Türkiye üretim üssü olabilir
Halen devam eden salgın sürecinde Ar-Ge yatırımları, geliştirilen inovatif ürünler, dünyada değişen dengeler, tekstil sektörüne sağlığın odağa alındığı yeni bir üretim alanı açtı. Aksa Akrilik Genel Müdürü Cengiz Taş salgının etkilerinin azalmasıyla birlikte, Türkiye’de tekstil sektörü açısından olumlu gelişmeler yaşanmasını beklediğini ifade etti. Taş, “Batı dünyası ve Çin arasında yaşanması muhtemel uzaklaşma, Çin’in alternatifi olabilecek güçteki Türk Tekstil sektörü için yeni fırsatları doğuracaktır. O nedenle, sektör olarak geleceğe umutla bakmaya devam etmenin yanı sıra, hazırlığımızı da bu talep kaymasını öngörerek yapmamız gerekiyor” dedi.

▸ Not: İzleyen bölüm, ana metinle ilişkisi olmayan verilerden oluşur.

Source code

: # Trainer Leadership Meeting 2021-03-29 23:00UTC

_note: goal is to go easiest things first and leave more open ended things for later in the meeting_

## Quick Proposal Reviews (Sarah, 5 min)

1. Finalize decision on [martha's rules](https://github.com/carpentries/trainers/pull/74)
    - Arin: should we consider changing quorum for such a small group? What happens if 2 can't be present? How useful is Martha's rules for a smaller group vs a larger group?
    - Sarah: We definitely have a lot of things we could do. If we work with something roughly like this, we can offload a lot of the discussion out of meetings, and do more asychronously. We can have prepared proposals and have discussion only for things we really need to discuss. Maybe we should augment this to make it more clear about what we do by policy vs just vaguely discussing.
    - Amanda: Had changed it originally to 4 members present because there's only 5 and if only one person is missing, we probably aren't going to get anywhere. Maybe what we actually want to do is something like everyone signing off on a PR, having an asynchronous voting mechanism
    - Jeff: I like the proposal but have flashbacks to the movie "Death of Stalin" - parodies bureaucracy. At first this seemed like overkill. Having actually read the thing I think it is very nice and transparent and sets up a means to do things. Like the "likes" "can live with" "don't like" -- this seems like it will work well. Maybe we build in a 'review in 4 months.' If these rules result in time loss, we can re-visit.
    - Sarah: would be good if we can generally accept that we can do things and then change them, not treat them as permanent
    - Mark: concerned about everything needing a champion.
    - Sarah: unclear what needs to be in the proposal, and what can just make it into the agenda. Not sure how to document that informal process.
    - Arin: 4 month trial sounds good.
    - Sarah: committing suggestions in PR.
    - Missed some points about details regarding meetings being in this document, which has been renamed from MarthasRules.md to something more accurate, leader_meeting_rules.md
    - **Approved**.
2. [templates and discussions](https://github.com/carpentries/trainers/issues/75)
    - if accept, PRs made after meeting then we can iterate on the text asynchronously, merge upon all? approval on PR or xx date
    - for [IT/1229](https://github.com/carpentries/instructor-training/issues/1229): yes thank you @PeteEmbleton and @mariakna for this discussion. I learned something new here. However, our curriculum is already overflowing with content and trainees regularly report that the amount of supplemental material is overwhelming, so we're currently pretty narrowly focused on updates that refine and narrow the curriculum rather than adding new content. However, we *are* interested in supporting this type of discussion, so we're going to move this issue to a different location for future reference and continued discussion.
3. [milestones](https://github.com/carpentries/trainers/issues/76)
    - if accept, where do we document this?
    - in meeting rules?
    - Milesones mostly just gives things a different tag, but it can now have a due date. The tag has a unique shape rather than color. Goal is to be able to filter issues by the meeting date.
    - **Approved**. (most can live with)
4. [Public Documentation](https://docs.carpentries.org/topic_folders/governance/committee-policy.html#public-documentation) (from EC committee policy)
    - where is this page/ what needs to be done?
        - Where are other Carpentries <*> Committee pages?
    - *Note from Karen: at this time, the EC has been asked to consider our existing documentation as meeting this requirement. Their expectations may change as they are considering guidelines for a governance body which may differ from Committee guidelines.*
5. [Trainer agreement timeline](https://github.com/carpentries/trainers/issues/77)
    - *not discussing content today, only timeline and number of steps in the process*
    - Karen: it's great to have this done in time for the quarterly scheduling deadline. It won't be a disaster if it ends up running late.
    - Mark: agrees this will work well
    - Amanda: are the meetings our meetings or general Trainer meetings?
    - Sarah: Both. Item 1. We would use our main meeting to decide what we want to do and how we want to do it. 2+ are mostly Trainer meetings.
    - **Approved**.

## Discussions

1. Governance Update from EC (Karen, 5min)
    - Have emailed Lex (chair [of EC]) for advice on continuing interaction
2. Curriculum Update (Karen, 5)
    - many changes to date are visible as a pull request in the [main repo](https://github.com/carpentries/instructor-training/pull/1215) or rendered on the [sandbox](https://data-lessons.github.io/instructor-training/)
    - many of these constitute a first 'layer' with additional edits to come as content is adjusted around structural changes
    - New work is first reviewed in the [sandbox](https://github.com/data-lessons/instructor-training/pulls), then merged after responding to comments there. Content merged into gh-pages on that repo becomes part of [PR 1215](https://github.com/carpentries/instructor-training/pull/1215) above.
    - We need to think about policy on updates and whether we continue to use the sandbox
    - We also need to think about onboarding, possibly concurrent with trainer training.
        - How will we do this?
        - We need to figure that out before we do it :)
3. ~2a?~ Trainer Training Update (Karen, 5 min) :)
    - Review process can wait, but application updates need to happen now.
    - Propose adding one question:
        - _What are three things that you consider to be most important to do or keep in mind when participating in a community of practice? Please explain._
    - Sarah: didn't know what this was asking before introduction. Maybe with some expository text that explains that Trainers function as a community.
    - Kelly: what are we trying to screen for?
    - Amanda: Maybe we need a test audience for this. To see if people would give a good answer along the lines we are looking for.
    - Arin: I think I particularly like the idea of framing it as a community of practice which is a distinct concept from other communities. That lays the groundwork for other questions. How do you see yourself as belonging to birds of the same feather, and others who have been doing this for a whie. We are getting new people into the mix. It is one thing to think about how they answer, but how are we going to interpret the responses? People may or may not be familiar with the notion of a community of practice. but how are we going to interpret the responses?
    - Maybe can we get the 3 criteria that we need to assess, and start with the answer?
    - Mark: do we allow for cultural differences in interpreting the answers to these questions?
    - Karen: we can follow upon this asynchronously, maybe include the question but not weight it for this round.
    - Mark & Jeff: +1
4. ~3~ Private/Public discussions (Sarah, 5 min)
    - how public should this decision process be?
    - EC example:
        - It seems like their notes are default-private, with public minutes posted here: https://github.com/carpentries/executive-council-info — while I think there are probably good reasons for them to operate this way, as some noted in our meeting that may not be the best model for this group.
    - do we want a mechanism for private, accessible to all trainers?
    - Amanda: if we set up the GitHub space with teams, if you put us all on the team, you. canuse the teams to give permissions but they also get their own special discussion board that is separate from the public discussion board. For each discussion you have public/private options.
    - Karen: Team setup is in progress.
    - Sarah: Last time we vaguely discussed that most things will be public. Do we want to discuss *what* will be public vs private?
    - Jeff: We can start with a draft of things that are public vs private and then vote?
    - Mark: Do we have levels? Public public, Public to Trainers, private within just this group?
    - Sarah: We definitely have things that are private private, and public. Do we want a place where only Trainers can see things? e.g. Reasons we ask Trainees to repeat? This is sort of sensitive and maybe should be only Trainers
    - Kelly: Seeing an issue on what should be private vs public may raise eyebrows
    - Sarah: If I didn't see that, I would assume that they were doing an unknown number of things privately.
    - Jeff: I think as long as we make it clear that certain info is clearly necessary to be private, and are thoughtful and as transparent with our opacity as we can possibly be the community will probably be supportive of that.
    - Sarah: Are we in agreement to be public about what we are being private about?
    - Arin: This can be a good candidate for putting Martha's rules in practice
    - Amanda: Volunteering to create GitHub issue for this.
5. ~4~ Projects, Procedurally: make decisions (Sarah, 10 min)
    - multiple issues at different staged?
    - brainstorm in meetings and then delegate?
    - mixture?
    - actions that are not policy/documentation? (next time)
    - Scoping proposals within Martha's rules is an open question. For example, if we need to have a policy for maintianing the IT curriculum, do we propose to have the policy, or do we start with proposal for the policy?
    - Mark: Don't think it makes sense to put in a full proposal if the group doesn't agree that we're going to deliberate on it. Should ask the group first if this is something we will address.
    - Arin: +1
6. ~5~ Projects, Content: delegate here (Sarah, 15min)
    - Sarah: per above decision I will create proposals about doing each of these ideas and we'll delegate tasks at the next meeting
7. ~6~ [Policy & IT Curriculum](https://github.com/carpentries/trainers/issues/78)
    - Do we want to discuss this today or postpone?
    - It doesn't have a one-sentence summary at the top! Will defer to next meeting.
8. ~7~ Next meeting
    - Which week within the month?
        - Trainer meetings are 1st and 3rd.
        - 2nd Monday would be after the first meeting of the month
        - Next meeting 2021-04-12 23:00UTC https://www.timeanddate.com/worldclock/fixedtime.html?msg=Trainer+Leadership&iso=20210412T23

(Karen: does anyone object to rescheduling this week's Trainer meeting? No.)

Pandemi süreciyle birlikte tekstil sektöründe, farkında olunmayan ve çok ciddi açıkların olduğu bir alanını keşfedildiğine dikkat çeken Güneydoğu Anadolu Tekstil ve Hammaddeleri İhracatçıları Birliği Başkanı A. Fikret Kileci de Türkiye’nin önemli bir avantaj yakaladığı görüşünde. “Biz sektör olarak KKE (Kişisel Koruyucu Ekipman) ürünlerinde doğru planlama, doğru yapılanma ve en önemlisi doğru bir stratejiyle dünyanın en önemli üretim üslerinden birisi, hatta çok iddialı olacak belki ama en önemli üssü olabiliriz” diyen Kileci sözlerini şöyle tamamladı: “Bunu söyleyebiliyorum çünkü bu konuda en önemli üç özellik bizde mevcut; ham madde, tekstil kültürü bilinci ve tabii ki coğrafi lokasyon. Tekrar belirtmek isterim ki bu konuda dünyada bir üs olmanın temel şartları; doğru planlama, doğru yapılanma ve doğru stratejidir.”